Departments of Cell Biology & Anatomy, New York Medical College, Valhalla, NY, USA; Departments of Pediatrics, New York Medical College, Valhalla, NY, USA; Departments of Neurology, New York Medical College, Valhalla, NY, USA.
Departments of Cell Biology & Anatomy, New York Medical College, Valhalla, NY, USA; Departments of Neurology, New York Medical College, Valhalla, NY, USA; Departments of Obstetrics & Gynecology, New York Medical College, Valhalla, NY, USA.
Pharmacol Ther. 2020 Aug;212:107578. doi: 10.1016/j.pharmthera.2020.107578. Epub 2020 May 15.

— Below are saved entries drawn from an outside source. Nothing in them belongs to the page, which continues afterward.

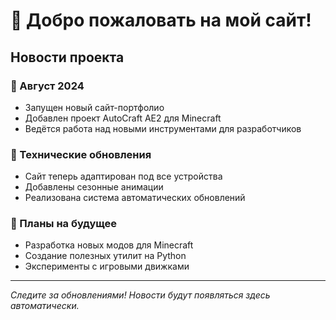 # 🎉 Добро пожаловать на мой сайт!

## Новости проекта

### 📢 Август 2024
- Запущен новый сайт-портфолио
- Добавлен проект AutoCraft AE2 для Minecraft
- Ведётся работа над новыми инструментами для разработчиков

### 🔧 Технические обновления
- Сайт теперь адаптирован под все устройства
- Добавлены сезонные анимации
- Реализована система автоматических обновлений

### 🚀 Планы на будущее
- Разработка новых модов для Minecraft
- Создание полезных утилит на Python
- Эксперименты с игровыми движками

---

*Следите за обновлениями! Новости будут появляться здесь автоматически.*
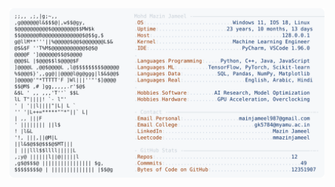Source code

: <picture>
  <source srcset="https://raw.githubusercontent.com/mmazinjameel/mmazinjameel/main/dark_mode.svg?v=1758204672" media="(prefers-color-scheme: dark)">
  <img src="https://raw.githubusercontent.com/mmazinjameel/mmazinjameel/main/light_mode.svg?v=1758204672">
</picture>
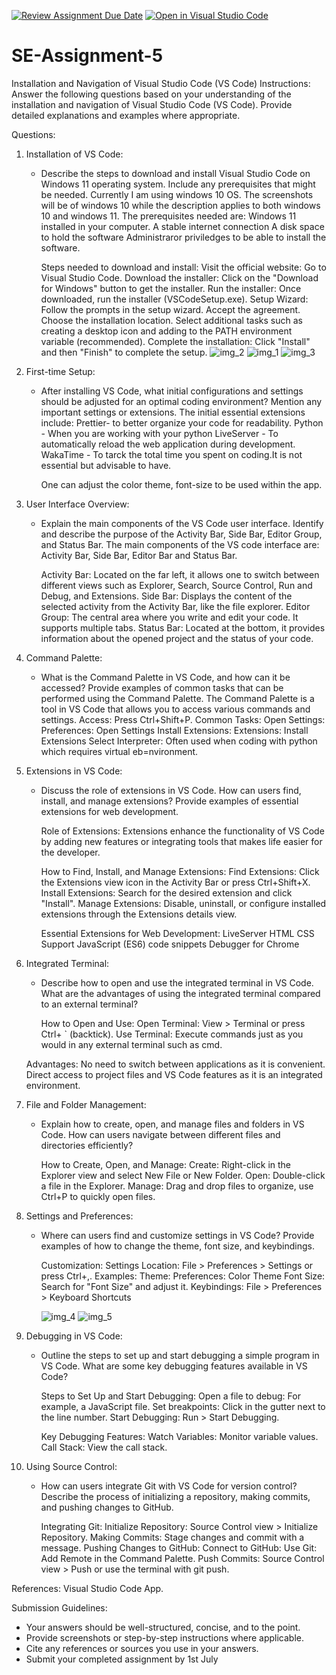 [![Review Assignment Due Date](https://classroom.github.com/assets/deadline-readme-button-24ddc0f5d75046c5622901739e7c5dd533143b0c8e959d652212380cedb1ea36.svg)](https://classroom.github.com/a/XoLGRbHq)
[![Open in Visual Studio Code](https://classroom.github.com/assets/open-in-vscode-718a45dd9cf7e7f842a935f5ebbe5719a5e09af4491e668f4dbf3b35d5cca122.svg)](https://classroom.github.com/online_ide?assignment_repo_id=15242209&assignment_repo_type=AssignmentRepo)
# SE-Assignment-5
Installation and Navigation of Visual Studio Code (VS Code)
 Instructions:
Answer the following questions based on your understanding of the installation and navigation of Visual Studio Code (VS Code). Provide detailed explanations and examples where appropriate.

 Questions:

1. Installation of VS Code:
   - Describe the steps to download and install Visual Studio Code on Windows 11 operating system. Include any prerequisites that might be needed.
    Currently I am using windows 10 OS. The screenshots will be of windows 10 while the description applies to both windows 10 and windows 11.
      The prerequisites needed are:
      Windows 11 installed in your computer.
     A stable internet connection
     A disk space to hold the software
     Administraror priviledges to be able to install the software.

     Steps needed to download and install:
Visit the official website: Go to Visual Studio Code.
Download the installer: Click on the "Download for Windows" button to get the installer.
Run the installer: Once downloaded, run the installer (VSCodeSetup.exe).
Setup Wizard: Follow the prompts in the setup wizard.
Accept the agreement.
Choose the installation location.
Select additional tasks such as creating a desktop icon and adding to the PATH environment variable (recommended).
Complete the installation: Click "Install" and then "Finish" to complete the setup.
![img_2](https://github.com/Powerlearnproject/se-assignment-5-Hillcest/assets/106829161/f433a7bb-3190-4b8b-b044-307884e6d692)
![img_1](https://github.com/Powerlearnproject/se-assignment-5-Hillcest/assets/106829161/b0af82be-12d6-4d5e-a7d7-acef9de2e4c4)
![img_3](https://github.com/Powerlearnproject/se-assignment-5-Hillcest/assets/106829161/a1da4e04-0fb3-4ae3-afbe-2b775fe0b026)


2. First-time Setup:
   - After installing VS Code, what initial configurations and settings should be adjusted for an optimal coding environment? Mention any important settings or extensions.
     The initial essential extensions include:
     Prettier- to better organize your code for readability.
     Python - When you are working with your python
     LiveServer - To automatically reload the web application during development.
     WakaTime - To tarck the total time you spent on coding.It is not essential but advisable to have.

     One can adjust the color theme, font-size to be used within the app.


3. User Interface Overview:
   - Explain the main components of the VS Code user interface. Identify and describe the purpose of the Activity Bar, Side Bar, Editor Group, and Status Bar.
     The main components of the VS code interface are: Activity Bar, Side Bar, Editor Bar and Status Bar.
  
     Activity Bar: Located on the far left, it allows one to switch between different views such as Explorer, Search, Source Control, Run and Debug, and Extensions.
     Side Bar: Displays the content of the selected activity from the Activity Bar, like the file explorer.
     Editor Group: The central area where you write and edit your code. It supports multiple tabs.
     Status Bar: Located at the bottom, it provides information about the opened project and the status of your code.

4. Command Palette:
   - What is the Command Palette in VS Code, and how can it be accessed? Provide examples of common tasks that can be performed using the Command Palette.
     The Command Palette is a tool in VS Code that allows you to access various commands and settings.
     Access: Press Ctrl+Shift+P.
Common Tasks:
Open Settings: Preferences: Open Settings
Install Extensions: Extensions: Install Extensions
Select Interpreter: Often used when coding with python which requires virtual eb=nvironment.

5. Extensions in VS Code:
   - Discuss the role of extensions in VS Code. How can users find, install, and manage extensions? Provide examples of essential extensions for web development.
  
     Role of Extensions:
     Extensions enhance the functionality of VS Code by adding new features or integrating tools that makes life easier for the developer.
     
     How to Find, Install, and Manage Extensions:
     Find Extensions: Click the Extensions view icon in the Activity Bar or press Ctrl+Shift+X.
     Install Extensions: Search for the desired extension and click "Install".
     Manage Extensions: Disable, uninstall, or configure installed extensions through the Extensions details view.
     
     Essential Extensions for Web Development:
     LiveServer
     HTML CSS Support
     JavaScript (ES6) code snippets
     Debugger for Chrome

6. Integrated Terminal:
   - Describe how to open and use the integrated terminal in VS Code. What are the advantages of using the integrated terminal compared to an external terminal?
  
     How to Open and Use:
     Open Terminal: View > Terminal or press Ctrl+ ` (backtick).
     Use Terminal: Execute commands just as you would in any external terminal such as cmd.
     
    Advantages:
    No need to switch between applications as it is convenient.
    Direct access to project files and VS Code features as it is an integrated environment.

7. File and Folder Management:
   - Explain how to create, open, and manage files and folders in VS Code. How can users navigate between different files and directories efficiently?
  
     How to Create, Open, and Manage:
     Create: Right-click in the Explorer view and select New File or New Folder.
     Open: Double-click a file in the Explorer.
     Manage: Drag and drop files to organize, use Ctrl+P to quickly open files.

8. Settings and Preferences:
   - Where can users find and customize settings in VS Code? Provide examples of how to change the theme, font size, and keybindings.
  
     Customization:
     Settings Location: File > Preferences > Settings or press Ctrl+,.
     Examples:
     Theme: Preferences: Color Theme
     Font Size: Search for "Font Size" and adjust it.
     Keybindings: File > Preferences > Keyboard Shortcuts

     ![img_4](https://github.com/Powerlearnproject/se-assignment-5-Hillcest/assets/106829161/f6bc3ed4-c163-4ed1-89ae-184a15247f2b)
![img_5](https://github.com/Powerlearnproject/se-assignment-5-Hillcest/assets/106829161/437767bf-cd24-400f-b2b3-1a4cce88d003)


9. Debugging in VS Code:
   - Outline the steps to set up and start debugging a simple program in VS Code. What are some key debugging features available in VS Code?
  
     Steps to Set Up and Start Debugging:
     Open a file to debug: For example, a JavaScript file.
     Set breakpoints: Click in the gutter next to the line number.
     Start Debugging: Run > Start Debugging.
     
     Key Debugging Features:
     Watch Variables: Monitor variable values.
     Call Stack: View the call stack.

10. Using Source Control:
    - How can users integrate Git with VS Code for version control? Describe the process of initializing a repository, making commits, and pushing changes to GitHub.
   
      Integrating Git:
Initialize Repository: Source Control view > Initialize Repository.
Making Commits: Stage changes and commit with a message.
Pushing Changes to GitHub:
Connect to GitHub: Use Git: Add Remote in the Command Palette.
Push Commits: Source Control view > Push or use the terminal with git push.


References: Visual Studio Code App.


 Submission Guidelines:
- Your answers should be well-structured, concise, and to the point.
- Provide screenshots or step-by-step instructions where applicable.
- Cite any references or sources you use in your answers.
- Submit your completed assignment by 1st July 

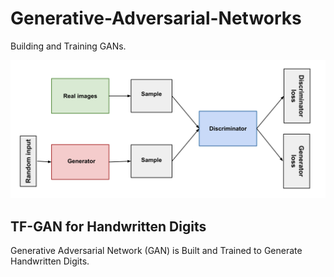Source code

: # Generative-Adversarial-Networks
Building and Training GANs.

![GAN](GAN_Diagram.png)

## TF-GAN for Handwritten Digits
Generative Adversarial Network (GAN) is Built and Trained to Generate Handwritten Digits.


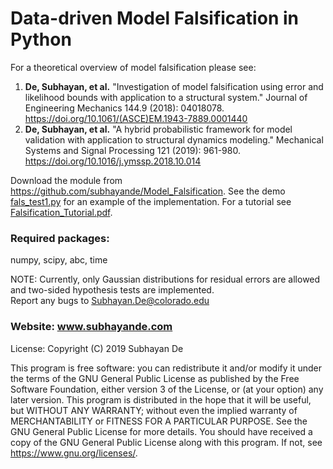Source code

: # Data-driven Model Falsification in Python

For a theoretical overview of model falsification please see:   

1. **De, Subhayan, et al.** "Investigation of model falsification using error and likelihood bounds with application to a structural system." Journal of Engineering Mechanics 144.9 (2018): 04018078.   
https://doi.org/10.1061/(ASCE)EM.1943-7889.0001440  
2. **De, Subhayan, et al.** "A hybrid probabilistic framework for model validation with application to structural dynamics modeling." Mechanical Systems and Signal Processing 121 (2019): 961-980.  
https://doi.org/10.1016/j.ymssp.2018.10.014 


Download the module from https://github.com/subhayande/Model_Falsification. See the demo [fals_test1.py](fals_test1.py) for an example of the implementation. For a tutorial see [Falsification_Tutorial.pdf](Falsification_Tutorial.pdf).  

### Required packages: ### 
numpy, scipy, abc, time  

NOTE: Currently, only Gaussian distributions for residual errors are allowed and two-sided hypothesis tests are implemented.  
Report any bugs to Subhayan.De@colorado.edu   
### Website: www.subhayande.com

License: Copyright (C) 2019 Subhayan De 

This program is free software: you can redistribute it and/or modify it under the terms
of the GNU General Public License as published by the Free Software Foundation, either
version 3 of the License, or (at your option) any later version.
This program is distributed in the hope that it will be useful, but WITHOUT ANY
WARRANTY; without even the implied warranty of MERCHANTABILITY or FITNESS
FOR A PARTICULAR PURPOSE. See the GNU General Public License for more details.
You should have received a copy of the GNU General Public License along with this
program. If not, see https://www.gnu.org/licenses/.



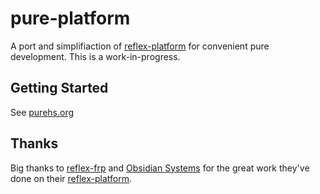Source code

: # pure-platform

A port and simplifiaction of [reflex-platform](https://github.com/reflex-frp/reflex-platform/) for convenient pure development. This is a work-in-progress.

## Getting Started

See [purehs.org](http://purehs.org)

## Thanks

Big thanks to [reflex-frp](https://github.com/reflex-frp) and [Obsidian Systems](https://github.com/obsidiansystems) for the great work they've done on their [reflex-platform](https://github.com/reflex-frp/reflex-platform).
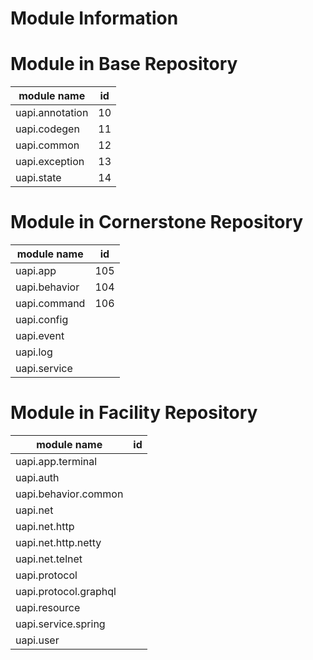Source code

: Module Information
======

# Module in Base Repository

|  module name | id |
| --------------- | ---- |
| uapi.annotation | 10 |
| uapi.codegen | 11 |
| uapi.common | 12 |
| uapi.exception | 13 |
| uapi.state | 14 |

# Module in Cornerstone Repository

| module name | id |
| ------ | ------ |
| uapi.app | 105 |
| uapi.behavior | 104 |
| uapi.command | 106 |
| uapi.config | |
| uapi.event | |
| uapi.log | |
| uapi.service | |

# Module in Facility Repository

| module name | id |
| ------ | ------ |
| uapi.app.terminal | |
| uapi.auth | |
| uapi.behavior.common | |
| uapi.net | |
| uapi.net.http | |
| uapi.net.http.netty | |
| uapi.net.telnet | |
| uapi.protocol | |
| uapi.protocol.graphql | |
| uapi.resource | |
| uapi.service.spring | |
| uapi.user | |
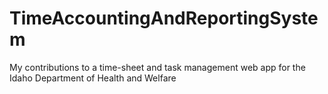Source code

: # TimeAccountingAndReportingSystem
My contributions to a time-sheet and task management web app for the Idaho Department of Health and Welfare
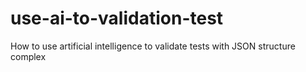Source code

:# use-ai-to-validation-test
How to use artificial intelligence to validate tests with JSON structure complex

Infantile spasms (IS or epileptic spasms during infancy) were first described by Dr. William James West (aka West syndrome) in his own son in 1841. While rare by definition (occurring in 1 per 3200-3400 live births), IS represent a major social and treatment burden. The etiology of IS varies - there are many (>200) different known pathologies resulting in IS and still in about one third of cases there is no obvious reason. With the advancement of genetic analysis, role of certain genes (such as ARX or CDKL5 and others) in IS appears to be important. Current treatment strategies with incomplete efficacy and serious potential adverse effects include adrenocorticotropin (ACTH), corticosteroids (prednisone, prednisolone) and vigabatrin, more recently also a combination of hormones and vigabatrin. Second line treatments include pyridoxine (vitamin B6) and ketogenic diet. Additional treatment approaches use rapamycin, cannabidiol, valproic acid and other anti-seizure medications. Efficacy of these second line medications is variable but usually inferior to hormonal treatments and vigabatrin. Thus, new and effective models of this devastating condition are required for the search of additional treatment options as well as for better understanding the mechanisms of IS. Currently, eight models of IS are reviewed along with the ideas and mechanisms behind these models, drugs tested using the models and their efficacy and usefulness. Etiological variety of IS is somewhat reflected in the variety of the models. However, it seems that for finding precise personalized approaches, this variety is necessary as there is no "one-size-fits-all" approach possible for both IS in particular and epilepsy in general.
婴儿痉挛症(IS 或婴儿期癫痫性痉挛)于 1841 年由威廉·詹姆斯·韦斯特博士(又名 West 综合征)在他自己的儿子身上首次描述。虽然根据定义很少见(每 3200-3400 例活产中发生 1 例),但 IS 代表了重大的社会和治疗负担。IS 的病因多种多样——有许多(>200)种不同的已知病理导致 IS,仍有三分之一的病例没有明显的原因。随着基因分析的进步,某些基因(如 ARX 或 CDKL5 等)在 IS 中的作用似乎很重要。目前的治疗策略疗效不完全且存在严重的潜在不良反应,包括促肾上腺皮质激素(ACTH)、皮质类固醇(泼尼松、泼尼松龙)和 vigabatrin,最近还包括激素和 vigabatrin 的联合治疗。二线治疗包括吡哆醇(维生素 B6)和生酮饮食。其他治疗方法包括雷帕霉素、大麻二酚、丙戊酸和其他抗癫痫药物。这些二线药物的疗效各不相同,但通常不如激素治疗和 vigabatrin。因此,需要新的有效的治疗模型来寻找额外的治疗方案,并更好地了解 IS 的发病机制。目前,综述了八种 IS 模型,以及这些模型背后的思路和机制、使用这些模型测试的药物及其疗效和实用性。IS 的病因多样性在一定程度上反映在模型的多样性上。然而,似乎为了找到精确的个性化方法,这种多样性是必要的,因为对于 IS 特别是癫痫,没有一种“一刀切”的方法是可行的。